Tarrafal de Monte Trigo, Island of Santo Antão.

On 31st of July, around 9:30am, I was just about to go down into the village, when Chitch, a young fisherman, came running into the “Mar Tranquilidade”, the cosy little hotel where I live. “Some dolphins have been stranded on the rocks!” he exclaimed breathlessly, “and they cannot get into open water again.”

I looked at the bay with its glimmering black sand and calm turquoise ocean. At this time of the day the sun was already very hot, heating up the sand and the air to uncomfortable temperatures for bare feet – or the bare, extremely vulnerable skin of sea mammals.

On the beach I saw two fishermen, Kata and Almeida, sitting in the shade of one of the coloured wooden fishing boats heatedly discussing some obviously important topics, probably football!


While Chitch asked them to come with us, I fetched my cap, a bucket and my camera, and off we went.

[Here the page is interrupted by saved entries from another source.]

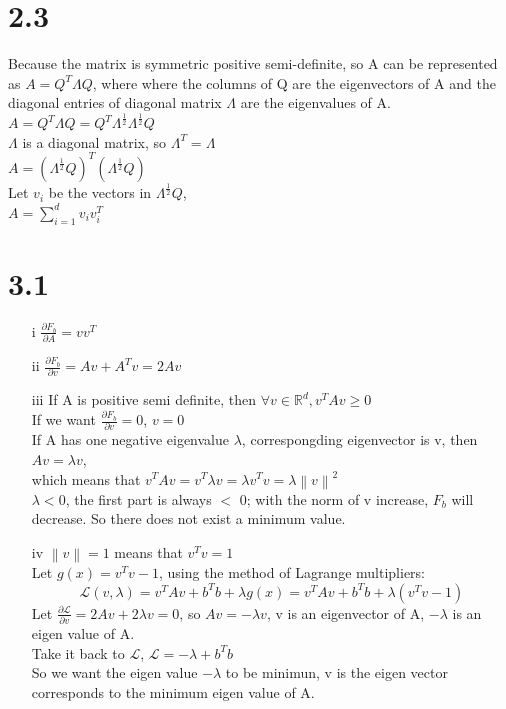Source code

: \documentclass[12pt]{article}
\begin{document}
\section*{2.3}
Because the matrix is symmetric positive semi-definite, so A can be represented as $A = Q^T\Lambda Q$, where where the columns of Q are the eigenvectors of A and the diagonal entries of diagonal matrix $\Lambda$ are the eigenvalues of A.\\
$A = Q^T\Lambda Q=Q^T\Lambda ^{\frac{1}{2}}\Lambda ^{\frac{1}{2}}Q$\\
$\Lambda$ is a diagonal matrix, so $\Lambda^T = \Lambda$\\
$A =  (\Lambda ^{\frac{1}{2}}Q)^T(\Lambda ^{\frac{1}{2}}Q)$\\
Let $v_i$ be the vectors in $ \Lambda ^{\frac{1}{2}}Q$, \\
$A = \sum_{i=1}^{d}v_iv_i^T$\\



\section*{3.1}
\begin{enumerate}
\item[i]
$\frac{\partial F_b}{\partial A}=vv^T$\\

\item[ii]
$\frac{\partial F_b}{\partial v}=Av+A^Tv = 2Av$\\

\item[iii]
If A is positive semi definite, then $\forall v \in \mathbb{R}^d, v^TAv\geqslant 0$\\
If we want  $\frac{\partial F_b}{\partial v}=0$, $v=0$\\

If A has one negative eigenvalue $\lambda$, correspongding eigenvector is v, then $Av = \lambda v$,\\
which means that $v^TAv = v^T\lambda v=\lambda v^Tv=\lambda \left \| v \right \|^2$\\
$\lambda <0$, the first part is always $<$ 0; with the norm of v increase, $F_b$ will decrease. So there does not exist a minimum value.

\item[iv]
$\left \| v \right \| = 1$ means that $v^Tv= 1$\\
Let $g(x) = v^Tv - 1$, using the method of Lagrange multipliers:\\
$$ \mathcal{L}(v,\lambda )=v^TAv+b^Tb+\lambda g(x) =v^TAv+b^Tb+\lambda (v^Tv-1)$$
Let $\frac{\partial \mathcal{L}}{\partial v}=2Av+2\lambda v=0$, so $Av=-\lambda v$, v is an eigenvector of A, $-\lambda$ is an eigen value of A.\\
Take it back to $\mathcal{L}$, $\mathcal{L}=-\lambda +b^Tb$\\
So we want the eigen value $-\lambda$ to be minimun, v is the eigen vector corresponds to the minimum eigen value of A.



\end{enumerate}
\end{document}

We headed towards the many small rock pools to the left of the sandy part of the beach, one kilometre away.

When we reached the bay, we saw one calf and two adult dolphins trapped in one of the rock pools, bleeding from several wounds and cuts which were caused by the sharp volcanic rock. Unfortunately two of the three were already dead, only one of the adult dolphins was still alive.

We poured some fresh water over its dry, hot skin, and then started to move the heavy body into the deepest part of the pool, where the water was at least thirty centimetres deep. The dolphin weighed around a ton, so was very heavy. Not an easy task, especially if you consider that the ground was covered with sea urchins, and we were all barefoot! And the more difficult task was still to come, to carry the dolphin over the rocky barrier that separated the rock pool from the open sea.


How we finally managed, I have no idea. We were four men with a three metre long dolphin weighing a ton with slippery skin which was trying to escape from us. In addition, we were in the middle of these pools made of sharp volcanic rock full of sea urchins – not the easiest of tasks. But we succeeded. It took us a quarter of an hour, and when we watched the dolphin swim away, we were laughing with relief and joy.

Another task was yet to be done, we had to bury the two dead dolphins in the sea to prevent them rotting ashore. I was just on the way back to fetch a boat and some rope and was not even 50 metres away, when I heard Kata shouting. In another pool a bit further away there were more! Twelve in total, hurt and dry as well, and already some of them were dead. While my companions took care of the hurt animals, I went back to the fisherman’s place. With four new helpers, Manuel, Gonçalves, Ildo and Jeremia, a boat and some ropes I returned.

When we got back, Kata, Almeida and Chitch had already moved two of the dolphins back into the sea, as luckily the access to open water was easier here. Out of the twelve dolphins, eight were still alive, and now as there were eight people to handle the big and heavy mammals, we managed to move them all back into the sea by around 2pm.

But there was a problem, some of the animals came back to the shore two or three times, and we had to take them away from the rocky trap not just once, but several times.

Ultimately, we were able to rescue nine of the fifteen dolphins, but sadly for six of them, help came too late. These we could only bury in the ocean, the corpses tied together and carried to the ocean floor by two heavy stones. We watched as they sank into the deep blue water, feeling very sorry that we had been unable to save their lives. But we were more than happy with what we had managed to do, nine of the dolphins were rescued, and not one of us was hurt by the needles of the sea urchins – a small miracle, and a real lucky strike.